Najbardziej znanym dyplomatą z bezpieki stał się kapitan Marceli Reich (później używający nazwiska Marcel Reich-Ranicki), który w końcu lat 40. był wicekonsulem, a następnie konsulem w Londynie i równocześnie szefem tamtejszej rezydentury. Na początku 1949 r. „Albin" (pseudonim Ranickiego w korespondencji z centralą wywiadu) opracował plan wciągnięcia do współpracy znanego publicysty emigracyjnego Stanisława Mackiewicza. Kusząc Cata dużymi pieniędzmi, proponował mu napisanie książki o przedwojennym wywiadzie czy historię polskiej emigracji po 1939 r. Miał to być wstęp do pozyskania Mackiewicza. W czerwcu 1949 r. Ranicki negocjował z Catem warunki jego przyjazdu do Polski. Sugerował, że w zamian za tajną współpracę ten mógłby w przyszłości liczyć na zgodę na powrót do kraju. Mackiewicz już wówczas chciał wracać do Polski, nie zamierzał jednak zostać konfidentem.

Kilka miesięcy później Ranicki niespodziewanie został odwołany do kraju, a następnie dyscyplinarnie zwolniony z bezpieki i wyrzucony z PZPR. Wydarzenia te zbiegły się z ucieczką jednego z funkcjonariuszy, oficjalnie zatrudnionego jako referent w attaszacie handlowym w Londynie, co doprowadziło do dekonspiracji rezydentury i zdemaskowania przez angielski kontrwywiad niemal całej agentury. Na domiar złego finansowany przez ambasadę „Tygodnik Polski" musiał wypłacić znaczne odszkodowanie za szkalowanie emigrantów, a redaktorzy pisma uznani zostali przez władze w Warszawie za „trockistów". W rezultacie działalność wywiadowcza rezydentury w Londynie na pewien czas zamarła.

Sam Ranicki w 1958 r. wyemigrował do RFN, gdzie w później zrobił karierę jako krytyk literacki. Nad Renem nazywano go „papieżem" zachodnioniemieckiej krytyki literackiej.

Emigracji dotyczy bodaj najpoważniejszy błąd, jaki zauważyłem na kartach bardzo wartościowej pracy Bagińskiego. Jest nim przypisanie nieznanemu dziś szerzej Tadeuszowi Rozmanitowi, jednemu z emigracyjnych współpracowników wywiadu, autorstwa demaskatorskich broszur poświęconych Stanisławowi Mikołajczykowi i Jerzemu Giedroyciowi, które zostały wydane pod pseudonimem Tadeusz Mateja. Tak jak w swoich wcześniejszych publikacjach Bagieński twierdzi, że o ich autorstwo mylnie posądzano Klaudiusza Hrabyka, znanego publicystę emigracyjnego, który w końcu lat 50. wrócił do kraju i z Warszawy atakował zajadle emigrantów. Historyk IPN się jednak myli. To właśnie Hrabyk był autorem obu paszkwilanckich broszur.
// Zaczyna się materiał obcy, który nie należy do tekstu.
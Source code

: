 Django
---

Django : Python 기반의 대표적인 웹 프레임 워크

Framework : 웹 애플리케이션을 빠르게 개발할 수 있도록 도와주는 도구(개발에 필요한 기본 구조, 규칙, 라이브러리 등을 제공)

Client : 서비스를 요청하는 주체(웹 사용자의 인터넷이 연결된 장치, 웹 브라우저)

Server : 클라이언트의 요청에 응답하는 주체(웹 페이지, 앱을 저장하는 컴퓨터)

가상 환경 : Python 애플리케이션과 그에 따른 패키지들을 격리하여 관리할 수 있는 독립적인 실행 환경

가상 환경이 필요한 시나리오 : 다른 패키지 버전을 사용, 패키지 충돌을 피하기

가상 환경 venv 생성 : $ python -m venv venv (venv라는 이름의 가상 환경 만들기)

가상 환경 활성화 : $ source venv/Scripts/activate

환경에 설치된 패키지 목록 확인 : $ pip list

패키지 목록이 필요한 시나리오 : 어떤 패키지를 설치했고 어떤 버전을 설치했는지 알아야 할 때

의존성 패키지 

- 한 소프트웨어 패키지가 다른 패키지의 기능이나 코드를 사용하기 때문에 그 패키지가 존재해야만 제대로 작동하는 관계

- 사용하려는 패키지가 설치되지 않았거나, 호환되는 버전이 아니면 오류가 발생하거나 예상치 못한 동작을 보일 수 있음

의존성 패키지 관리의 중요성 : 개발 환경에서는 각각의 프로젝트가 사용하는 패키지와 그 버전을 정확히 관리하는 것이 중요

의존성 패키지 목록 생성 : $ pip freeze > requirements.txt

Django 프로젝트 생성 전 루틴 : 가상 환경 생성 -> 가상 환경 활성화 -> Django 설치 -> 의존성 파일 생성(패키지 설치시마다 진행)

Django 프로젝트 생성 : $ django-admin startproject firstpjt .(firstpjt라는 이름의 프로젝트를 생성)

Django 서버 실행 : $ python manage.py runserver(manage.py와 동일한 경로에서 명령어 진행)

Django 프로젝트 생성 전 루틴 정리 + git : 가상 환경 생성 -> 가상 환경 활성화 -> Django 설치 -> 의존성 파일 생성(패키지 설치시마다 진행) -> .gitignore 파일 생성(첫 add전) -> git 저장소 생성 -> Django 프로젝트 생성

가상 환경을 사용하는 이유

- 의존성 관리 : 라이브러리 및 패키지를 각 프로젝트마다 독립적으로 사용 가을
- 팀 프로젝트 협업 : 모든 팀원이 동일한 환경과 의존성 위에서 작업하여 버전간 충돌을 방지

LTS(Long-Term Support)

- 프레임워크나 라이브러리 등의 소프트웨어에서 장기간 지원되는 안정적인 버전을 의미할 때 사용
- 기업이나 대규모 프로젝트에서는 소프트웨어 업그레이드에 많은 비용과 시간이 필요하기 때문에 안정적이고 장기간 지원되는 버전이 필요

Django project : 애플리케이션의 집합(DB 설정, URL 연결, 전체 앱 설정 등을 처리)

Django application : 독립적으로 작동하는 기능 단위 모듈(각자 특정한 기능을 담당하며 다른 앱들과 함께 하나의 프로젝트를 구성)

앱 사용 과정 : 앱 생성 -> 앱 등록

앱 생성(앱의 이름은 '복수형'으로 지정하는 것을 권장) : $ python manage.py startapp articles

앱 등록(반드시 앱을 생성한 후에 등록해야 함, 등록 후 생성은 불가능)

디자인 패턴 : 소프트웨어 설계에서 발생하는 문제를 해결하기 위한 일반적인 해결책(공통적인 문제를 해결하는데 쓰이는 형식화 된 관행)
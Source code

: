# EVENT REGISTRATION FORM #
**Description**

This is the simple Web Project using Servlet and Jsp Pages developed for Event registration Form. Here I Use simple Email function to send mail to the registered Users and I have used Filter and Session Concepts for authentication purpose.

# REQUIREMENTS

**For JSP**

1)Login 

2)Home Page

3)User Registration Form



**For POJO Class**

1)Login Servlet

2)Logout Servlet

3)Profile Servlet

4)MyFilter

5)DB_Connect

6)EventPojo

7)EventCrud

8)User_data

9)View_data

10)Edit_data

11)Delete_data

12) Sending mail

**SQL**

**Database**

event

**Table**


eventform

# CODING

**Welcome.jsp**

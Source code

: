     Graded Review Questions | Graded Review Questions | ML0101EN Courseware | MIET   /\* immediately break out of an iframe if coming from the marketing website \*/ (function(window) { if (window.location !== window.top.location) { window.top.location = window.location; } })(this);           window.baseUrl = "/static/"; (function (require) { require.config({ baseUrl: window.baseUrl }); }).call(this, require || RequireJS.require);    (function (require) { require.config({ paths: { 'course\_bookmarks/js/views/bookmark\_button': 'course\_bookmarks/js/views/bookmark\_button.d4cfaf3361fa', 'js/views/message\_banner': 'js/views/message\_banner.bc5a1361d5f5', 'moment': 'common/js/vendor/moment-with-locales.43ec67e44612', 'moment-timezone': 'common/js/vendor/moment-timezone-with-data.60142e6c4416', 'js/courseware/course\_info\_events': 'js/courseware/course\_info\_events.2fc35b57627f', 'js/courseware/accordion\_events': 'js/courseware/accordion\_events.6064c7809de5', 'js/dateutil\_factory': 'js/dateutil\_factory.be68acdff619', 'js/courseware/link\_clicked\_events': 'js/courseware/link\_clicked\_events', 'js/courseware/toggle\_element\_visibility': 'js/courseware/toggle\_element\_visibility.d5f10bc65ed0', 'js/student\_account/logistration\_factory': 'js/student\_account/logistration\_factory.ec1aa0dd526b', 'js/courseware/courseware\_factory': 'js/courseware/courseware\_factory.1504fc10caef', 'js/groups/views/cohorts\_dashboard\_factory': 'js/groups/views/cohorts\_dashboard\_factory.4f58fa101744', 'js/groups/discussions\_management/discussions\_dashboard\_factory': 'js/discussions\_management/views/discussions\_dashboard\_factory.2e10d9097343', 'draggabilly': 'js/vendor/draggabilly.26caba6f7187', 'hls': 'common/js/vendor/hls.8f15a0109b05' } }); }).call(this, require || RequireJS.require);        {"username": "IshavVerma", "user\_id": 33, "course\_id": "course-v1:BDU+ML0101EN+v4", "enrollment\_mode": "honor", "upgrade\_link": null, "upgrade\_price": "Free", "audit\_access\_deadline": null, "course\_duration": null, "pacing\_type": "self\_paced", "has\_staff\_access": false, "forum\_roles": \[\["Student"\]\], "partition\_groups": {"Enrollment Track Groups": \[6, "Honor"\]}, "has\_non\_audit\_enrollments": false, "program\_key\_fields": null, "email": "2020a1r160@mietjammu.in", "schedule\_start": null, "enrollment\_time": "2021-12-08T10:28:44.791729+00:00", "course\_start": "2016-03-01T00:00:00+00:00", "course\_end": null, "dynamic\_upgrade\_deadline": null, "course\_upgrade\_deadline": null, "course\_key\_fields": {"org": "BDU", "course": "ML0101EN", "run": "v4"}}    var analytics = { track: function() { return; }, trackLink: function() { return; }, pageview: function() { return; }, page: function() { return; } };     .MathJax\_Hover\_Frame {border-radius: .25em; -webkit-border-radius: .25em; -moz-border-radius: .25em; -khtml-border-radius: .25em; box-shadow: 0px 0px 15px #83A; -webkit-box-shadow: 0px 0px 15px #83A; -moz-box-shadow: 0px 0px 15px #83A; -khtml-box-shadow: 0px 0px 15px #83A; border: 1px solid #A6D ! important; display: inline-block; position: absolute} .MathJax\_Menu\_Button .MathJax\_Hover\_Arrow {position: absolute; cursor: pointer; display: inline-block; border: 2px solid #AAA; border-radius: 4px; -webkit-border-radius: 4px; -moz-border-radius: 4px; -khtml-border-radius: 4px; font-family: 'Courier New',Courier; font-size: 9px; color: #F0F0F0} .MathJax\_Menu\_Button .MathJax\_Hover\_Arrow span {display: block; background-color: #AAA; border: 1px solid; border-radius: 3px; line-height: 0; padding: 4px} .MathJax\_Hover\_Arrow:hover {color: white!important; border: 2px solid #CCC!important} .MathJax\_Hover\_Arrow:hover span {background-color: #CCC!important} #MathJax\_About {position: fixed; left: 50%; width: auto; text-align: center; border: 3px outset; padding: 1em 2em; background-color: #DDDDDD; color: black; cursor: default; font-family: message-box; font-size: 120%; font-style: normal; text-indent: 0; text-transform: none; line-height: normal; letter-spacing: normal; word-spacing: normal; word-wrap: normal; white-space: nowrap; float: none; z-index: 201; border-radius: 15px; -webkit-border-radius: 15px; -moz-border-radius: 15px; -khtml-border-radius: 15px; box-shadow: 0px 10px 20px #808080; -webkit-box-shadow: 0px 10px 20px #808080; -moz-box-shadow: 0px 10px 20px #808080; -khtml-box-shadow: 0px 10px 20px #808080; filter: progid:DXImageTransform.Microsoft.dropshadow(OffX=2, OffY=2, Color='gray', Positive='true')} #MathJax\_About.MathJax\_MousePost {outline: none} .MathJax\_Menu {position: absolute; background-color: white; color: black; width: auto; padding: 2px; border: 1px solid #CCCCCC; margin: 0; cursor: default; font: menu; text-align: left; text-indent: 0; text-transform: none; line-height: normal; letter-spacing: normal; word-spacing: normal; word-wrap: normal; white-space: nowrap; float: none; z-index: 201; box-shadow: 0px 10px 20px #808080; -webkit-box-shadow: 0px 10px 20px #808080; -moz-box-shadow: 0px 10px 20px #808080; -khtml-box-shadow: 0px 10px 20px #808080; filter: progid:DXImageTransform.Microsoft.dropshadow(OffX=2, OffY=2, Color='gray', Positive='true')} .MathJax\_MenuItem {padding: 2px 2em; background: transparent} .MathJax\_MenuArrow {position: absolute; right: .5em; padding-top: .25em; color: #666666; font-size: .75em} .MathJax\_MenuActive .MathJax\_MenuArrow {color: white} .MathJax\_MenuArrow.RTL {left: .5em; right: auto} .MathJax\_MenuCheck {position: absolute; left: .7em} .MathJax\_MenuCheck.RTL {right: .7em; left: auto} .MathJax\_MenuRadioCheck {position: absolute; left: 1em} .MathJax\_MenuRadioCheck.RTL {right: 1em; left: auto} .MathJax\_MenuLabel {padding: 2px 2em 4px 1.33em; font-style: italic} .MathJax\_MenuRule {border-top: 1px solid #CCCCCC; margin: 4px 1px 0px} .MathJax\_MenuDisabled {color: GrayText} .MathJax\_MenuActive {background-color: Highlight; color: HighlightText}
Angielscy fizycy wybierają PRL

W połowie lat 60. wyraźnie osłabło zainteresowanie władz PRL działalnością emigracji politycznej, której rola była znikoma. Wpłynęły na to również skłócenie wychodźstwa i wymieranie osób z kręgu byłej elity politycznej. W coraz większym stopniu tajne służby interesowały się natomiast wywiadem gospodarczym i naukowo-technicznym. W następnej dekadzie było to już najważniejsze zadanie peerelowskich służb.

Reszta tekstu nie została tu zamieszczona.